What needs to be done
Below are the entries to work from; restate word for word the portion that opens with the line containing "- ✅ Database" and closes with the line containing "- ✅ Health check", keeping both.

Data records:
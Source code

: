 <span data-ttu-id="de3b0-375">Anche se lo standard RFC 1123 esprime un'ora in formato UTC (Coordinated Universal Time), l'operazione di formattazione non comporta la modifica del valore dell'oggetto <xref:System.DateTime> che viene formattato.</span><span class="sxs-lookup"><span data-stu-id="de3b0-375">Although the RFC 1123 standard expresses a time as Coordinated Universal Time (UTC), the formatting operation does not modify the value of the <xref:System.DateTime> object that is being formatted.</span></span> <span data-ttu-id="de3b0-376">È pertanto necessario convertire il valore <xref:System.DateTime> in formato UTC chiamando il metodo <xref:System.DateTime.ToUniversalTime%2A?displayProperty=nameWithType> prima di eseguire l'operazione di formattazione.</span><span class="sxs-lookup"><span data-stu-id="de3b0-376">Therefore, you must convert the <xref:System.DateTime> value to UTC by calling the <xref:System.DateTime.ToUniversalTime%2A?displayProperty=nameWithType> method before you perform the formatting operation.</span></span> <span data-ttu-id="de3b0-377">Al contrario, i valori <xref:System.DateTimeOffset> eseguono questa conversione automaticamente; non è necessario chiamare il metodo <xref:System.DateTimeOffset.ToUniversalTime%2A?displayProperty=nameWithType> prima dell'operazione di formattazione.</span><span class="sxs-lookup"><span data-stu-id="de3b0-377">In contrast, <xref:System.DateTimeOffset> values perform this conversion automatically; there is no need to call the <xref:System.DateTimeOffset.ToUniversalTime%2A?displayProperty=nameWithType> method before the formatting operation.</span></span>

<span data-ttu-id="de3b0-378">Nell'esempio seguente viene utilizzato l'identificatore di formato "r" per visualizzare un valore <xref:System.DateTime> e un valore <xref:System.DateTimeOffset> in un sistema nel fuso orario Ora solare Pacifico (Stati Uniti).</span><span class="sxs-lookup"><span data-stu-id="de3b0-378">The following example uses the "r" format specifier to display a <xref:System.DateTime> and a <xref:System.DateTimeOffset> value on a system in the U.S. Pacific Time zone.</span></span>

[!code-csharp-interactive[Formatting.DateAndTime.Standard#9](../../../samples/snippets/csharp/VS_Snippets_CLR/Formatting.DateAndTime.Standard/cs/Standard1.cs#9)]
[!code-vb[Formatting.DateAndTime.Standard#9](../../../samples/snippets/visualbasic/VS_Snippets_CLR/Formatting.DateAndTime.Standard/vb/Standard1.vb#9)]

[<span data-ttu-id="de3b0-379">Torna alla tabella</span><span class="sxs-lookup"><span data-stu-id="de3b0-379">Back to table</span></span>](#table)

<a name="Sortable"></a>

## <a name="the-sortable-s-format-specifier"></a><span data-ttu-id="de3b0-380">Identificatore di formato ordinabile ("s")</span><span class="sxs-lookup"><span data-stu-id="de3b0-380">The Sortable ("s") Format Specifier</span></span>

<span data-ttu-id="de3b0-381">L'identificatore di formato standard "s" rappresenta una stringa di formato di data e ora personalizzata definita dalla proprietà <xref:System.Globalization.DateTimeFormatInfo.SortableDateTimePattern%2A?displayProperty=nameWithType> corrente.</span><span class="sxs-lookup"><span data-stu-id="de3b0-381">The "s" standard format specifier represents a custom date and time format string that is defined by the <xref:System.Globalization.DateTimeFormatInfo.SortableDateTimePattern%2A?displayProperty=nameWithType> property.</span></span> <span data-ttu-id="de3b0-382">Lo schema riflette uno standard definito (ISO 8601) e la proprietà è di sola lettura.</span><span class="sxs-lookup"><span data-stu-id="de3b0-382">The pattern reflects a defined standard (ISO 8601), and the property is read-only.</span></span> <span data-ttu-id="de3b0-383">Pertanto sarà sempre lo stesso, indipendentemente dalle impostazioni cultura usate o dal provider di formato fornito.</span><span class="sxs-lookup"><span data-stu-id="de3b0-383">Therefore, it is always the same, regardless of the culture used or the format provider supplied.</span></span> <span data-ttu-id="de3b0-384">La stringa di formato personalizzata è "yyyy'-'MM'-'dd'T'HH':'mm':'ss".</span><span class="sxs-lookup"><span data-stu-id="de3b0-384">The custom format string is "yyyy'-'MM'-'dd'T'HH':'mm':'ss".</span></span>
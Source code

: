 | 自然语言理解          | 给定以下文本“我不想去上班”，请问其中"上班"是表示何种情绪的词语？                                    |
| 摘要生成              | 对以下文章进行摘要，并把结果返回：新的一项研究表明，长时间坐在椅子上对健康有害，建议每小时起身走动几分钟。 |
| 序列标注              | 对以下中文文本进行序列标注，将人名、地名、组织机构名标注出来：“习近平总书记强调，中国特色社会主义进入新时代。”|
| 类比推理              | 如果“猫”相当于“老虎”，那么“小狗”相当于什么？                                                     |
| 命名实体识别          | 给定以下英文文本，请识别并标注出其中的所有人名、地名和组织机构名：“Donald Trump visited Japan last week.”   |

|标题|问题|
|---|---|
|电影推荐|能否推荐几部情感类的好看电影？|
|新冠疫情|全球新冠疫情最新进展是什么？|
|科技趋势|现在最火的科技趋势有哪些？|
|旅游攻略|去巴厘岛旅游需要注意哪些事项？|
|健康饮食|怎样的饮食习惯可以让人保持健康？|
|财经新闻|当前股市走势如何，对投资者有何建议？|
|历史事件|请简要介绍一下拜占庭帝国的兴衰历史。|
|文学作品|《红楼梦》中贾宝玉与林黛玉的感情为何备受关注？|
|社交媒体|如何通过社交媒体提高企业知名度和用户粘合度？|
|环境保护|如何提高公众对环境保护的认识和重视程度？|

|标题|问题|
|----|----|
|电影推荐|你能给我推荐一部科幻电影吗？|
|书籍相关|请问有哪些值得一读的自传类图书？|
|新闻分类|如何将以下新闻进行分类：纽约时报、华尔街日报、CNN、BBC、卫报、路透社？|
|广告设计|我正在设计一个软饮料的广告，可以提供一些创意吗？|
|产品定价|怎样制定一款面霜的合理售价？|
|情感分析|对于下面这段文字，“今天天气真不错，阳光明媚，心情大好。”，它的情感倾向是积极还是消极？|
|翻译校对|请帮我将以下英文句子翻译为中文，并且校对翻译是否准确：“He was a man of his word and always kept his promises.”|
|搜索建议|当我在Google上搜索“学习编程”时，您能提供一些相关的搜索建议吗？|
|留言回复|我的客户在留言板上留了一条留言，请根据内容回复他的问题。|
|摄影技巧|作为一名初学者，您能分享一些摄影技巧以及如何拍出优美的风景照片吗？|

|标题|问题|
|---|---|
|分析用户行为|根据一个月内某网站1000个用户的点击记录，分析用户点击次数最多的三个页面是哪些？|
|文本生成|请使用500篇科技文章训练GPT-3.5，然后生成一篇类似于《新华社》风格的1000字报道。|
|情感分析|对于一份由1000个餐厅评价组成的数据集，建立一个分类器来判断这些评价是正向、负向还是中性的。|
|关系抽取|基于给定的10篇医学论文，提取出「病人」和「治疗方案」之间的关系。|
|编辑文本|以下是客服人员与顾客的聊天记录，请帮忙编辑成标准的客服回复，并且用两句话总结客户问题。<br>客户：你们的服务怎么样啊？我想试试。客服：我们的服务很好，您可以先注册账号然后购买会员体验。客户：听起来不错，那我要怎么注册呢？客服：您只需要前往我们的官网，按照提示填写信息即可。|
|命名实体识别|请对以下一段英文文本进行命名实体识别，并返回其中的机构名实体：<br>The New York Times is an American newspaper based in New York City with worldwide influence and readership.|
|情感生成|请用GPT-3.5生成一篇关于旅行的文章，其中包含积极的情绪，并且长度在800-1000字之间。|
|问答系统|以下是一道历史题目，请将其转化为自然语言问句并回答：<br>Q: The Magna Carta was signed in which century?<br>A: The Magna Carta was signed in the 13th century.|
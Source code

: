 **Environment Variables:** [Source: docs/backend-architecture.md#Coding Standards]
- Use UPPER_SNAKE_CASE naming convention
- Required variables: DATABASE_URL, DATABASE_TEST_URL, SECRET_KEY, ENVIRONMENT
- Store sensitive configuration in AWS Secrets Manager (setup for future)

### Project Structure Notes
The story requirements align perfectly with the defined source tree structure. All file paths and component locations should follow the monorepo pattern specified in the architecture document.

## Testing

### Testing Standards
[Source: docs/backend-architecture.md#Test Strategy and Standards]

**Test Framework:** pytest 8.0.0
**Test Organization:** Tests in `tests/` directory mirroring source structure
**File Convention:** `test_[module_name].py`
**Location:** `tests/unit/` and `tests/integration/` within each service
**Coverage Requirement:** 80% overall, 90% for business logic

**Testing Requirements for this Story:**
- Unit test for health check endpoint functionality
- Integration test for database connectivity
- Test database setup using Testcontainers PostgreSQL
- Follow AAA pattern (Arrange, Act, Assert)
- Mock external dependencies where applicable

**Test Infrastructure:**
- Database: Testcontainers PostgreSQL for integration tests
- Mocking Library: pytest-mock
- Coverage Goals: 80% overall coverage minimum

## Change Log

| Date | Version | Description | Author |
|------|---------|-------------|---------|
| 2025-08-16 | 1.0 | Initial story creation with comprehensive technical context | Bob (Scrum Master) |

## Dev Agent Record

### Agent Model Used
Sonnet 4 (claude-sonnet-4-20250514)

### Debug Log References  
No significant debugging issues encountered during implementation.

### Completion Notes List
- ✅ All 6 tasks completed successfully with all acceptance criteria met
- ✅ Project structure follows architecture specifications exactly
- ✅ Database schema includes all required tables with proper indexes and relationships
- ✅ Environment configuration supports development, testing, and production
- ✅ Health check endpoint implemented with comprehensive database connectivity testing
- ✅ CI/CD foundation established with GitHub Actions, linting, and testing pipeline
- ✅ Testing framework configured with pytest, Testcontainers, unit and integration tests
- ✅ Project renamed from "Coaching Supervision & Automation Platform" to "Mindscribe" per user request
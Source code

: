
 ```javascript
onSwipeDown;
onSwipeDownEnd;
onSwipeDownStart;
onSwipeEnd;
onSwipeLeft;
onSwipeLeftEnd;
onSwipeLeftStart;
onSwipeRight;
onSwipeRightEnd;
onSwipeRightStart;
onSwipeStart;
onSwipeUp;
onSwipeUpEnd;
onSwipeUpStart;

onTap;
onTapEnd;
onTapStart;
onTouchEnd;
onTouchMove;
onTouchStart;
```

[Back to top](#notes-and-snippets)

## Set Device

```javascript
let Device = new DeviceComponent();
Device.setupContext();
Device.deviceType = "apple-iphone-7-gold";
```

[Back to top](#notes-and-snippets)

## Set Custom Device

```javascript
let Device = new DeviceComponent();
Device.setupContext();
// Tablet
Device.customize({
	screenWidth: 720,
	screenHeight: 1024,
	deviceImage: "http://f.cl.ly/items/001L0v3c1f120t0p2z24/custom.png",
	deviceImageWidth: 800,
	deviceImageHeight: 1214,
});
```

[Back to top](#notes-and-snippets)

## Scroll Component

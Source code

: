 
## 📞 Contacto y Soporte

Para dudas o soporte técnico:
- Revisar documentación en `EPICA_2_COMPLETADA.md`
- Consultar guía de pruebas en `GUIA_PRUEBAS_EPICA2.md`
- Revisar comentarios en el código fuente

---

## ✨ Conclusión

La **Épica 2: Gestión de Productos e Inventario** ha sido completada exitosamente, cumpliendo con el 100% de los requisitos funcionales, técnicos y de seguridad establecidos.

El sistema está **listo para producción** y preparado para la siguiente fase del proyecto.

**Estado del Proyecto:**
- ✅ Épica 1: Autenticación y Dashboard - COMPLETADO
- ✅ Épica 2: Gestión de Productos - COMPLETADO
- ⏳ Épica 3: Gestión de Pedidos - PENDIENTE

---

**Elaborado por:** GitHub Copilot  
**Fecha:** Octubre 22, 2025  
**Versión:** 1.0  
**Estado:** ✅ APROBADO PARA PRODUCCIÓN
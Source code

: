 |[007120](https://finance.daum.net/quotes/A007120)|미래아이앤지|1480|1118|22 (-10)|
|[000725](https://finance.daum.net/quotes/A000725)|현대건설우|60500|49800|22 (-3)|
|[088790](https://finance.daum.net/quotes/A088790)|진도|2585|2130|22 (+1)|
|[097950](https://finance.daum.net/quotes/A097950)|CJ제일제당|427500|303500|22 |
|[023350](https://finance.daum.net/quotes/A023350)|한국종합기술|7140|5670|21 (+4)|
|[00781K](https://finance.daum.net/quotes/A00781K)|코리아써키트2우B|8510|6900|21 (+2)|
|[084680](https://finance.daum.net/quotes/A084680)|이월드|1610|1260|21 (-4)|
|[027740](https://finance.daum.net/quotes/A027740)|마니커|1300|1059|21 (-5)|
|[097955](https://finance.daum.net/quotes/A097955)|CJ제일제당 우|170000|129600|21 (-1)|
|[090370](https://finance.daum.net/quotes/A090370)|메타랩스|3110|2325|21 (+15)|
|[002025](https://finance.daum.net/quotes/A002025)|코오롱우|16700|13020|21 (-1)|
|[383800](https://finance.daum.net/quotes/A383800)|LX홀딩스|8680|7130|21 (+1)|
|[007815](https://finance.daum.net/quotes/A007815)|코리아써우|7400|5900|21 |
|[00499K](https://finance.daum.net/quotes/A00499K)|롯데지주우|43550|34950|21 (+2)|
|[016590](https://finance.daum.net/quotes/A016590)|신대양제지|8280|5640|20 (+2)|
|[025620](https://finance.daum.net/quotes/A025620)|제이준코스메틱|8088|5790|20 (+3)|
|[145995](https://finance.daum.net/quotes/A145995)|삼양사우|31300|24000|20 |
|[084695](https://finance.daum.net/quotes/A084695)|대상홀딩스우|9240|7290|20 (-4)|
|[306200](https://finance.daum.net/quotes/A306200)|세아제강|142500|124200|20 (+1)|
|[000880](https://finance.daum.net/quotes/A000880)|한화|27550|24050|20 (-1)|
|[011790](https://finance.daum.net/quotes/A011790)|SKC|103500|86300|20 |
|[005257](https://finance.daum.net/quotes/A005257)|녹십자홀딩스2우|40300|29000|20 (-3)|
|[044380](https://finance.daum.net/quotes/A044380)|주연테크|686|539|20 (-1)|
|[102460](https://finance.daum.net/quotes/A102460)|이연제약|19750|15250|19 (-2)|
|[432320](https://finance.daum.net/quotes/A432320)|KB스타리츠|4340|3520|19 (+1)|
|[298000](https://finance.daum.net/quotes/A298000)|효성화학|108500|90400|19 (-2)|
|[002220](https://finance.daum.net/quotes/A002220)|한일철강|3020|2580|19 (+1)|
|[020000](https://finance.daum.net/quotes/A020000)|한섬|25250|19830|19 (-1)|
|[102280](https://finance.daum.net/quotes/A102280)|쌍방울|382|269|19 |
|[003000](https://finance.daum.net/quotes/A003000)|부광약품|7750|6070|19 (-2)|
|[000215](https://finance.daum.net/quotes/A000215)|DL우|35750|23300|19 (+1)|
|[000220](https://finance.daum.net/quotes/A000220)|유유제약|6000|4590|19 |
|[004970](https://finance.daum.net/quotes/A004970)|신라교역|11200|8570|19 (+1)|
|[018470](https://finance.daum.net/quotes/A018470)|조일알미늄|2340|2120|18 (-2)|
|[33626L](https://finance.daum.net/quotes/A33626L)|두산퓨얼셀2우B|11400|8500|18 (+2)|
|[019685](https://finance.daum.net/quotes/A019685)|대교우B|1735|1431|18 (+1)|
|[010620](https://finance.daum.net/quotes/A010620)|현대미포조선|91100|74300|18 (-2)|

Exercise response
- ✅ Database schema includes all required tables with proper indexes and relationships
- ✅ Environment configuration supports development, testing, and production
- ✅ Health check endpoint implemented with comprehensive database connectivity testing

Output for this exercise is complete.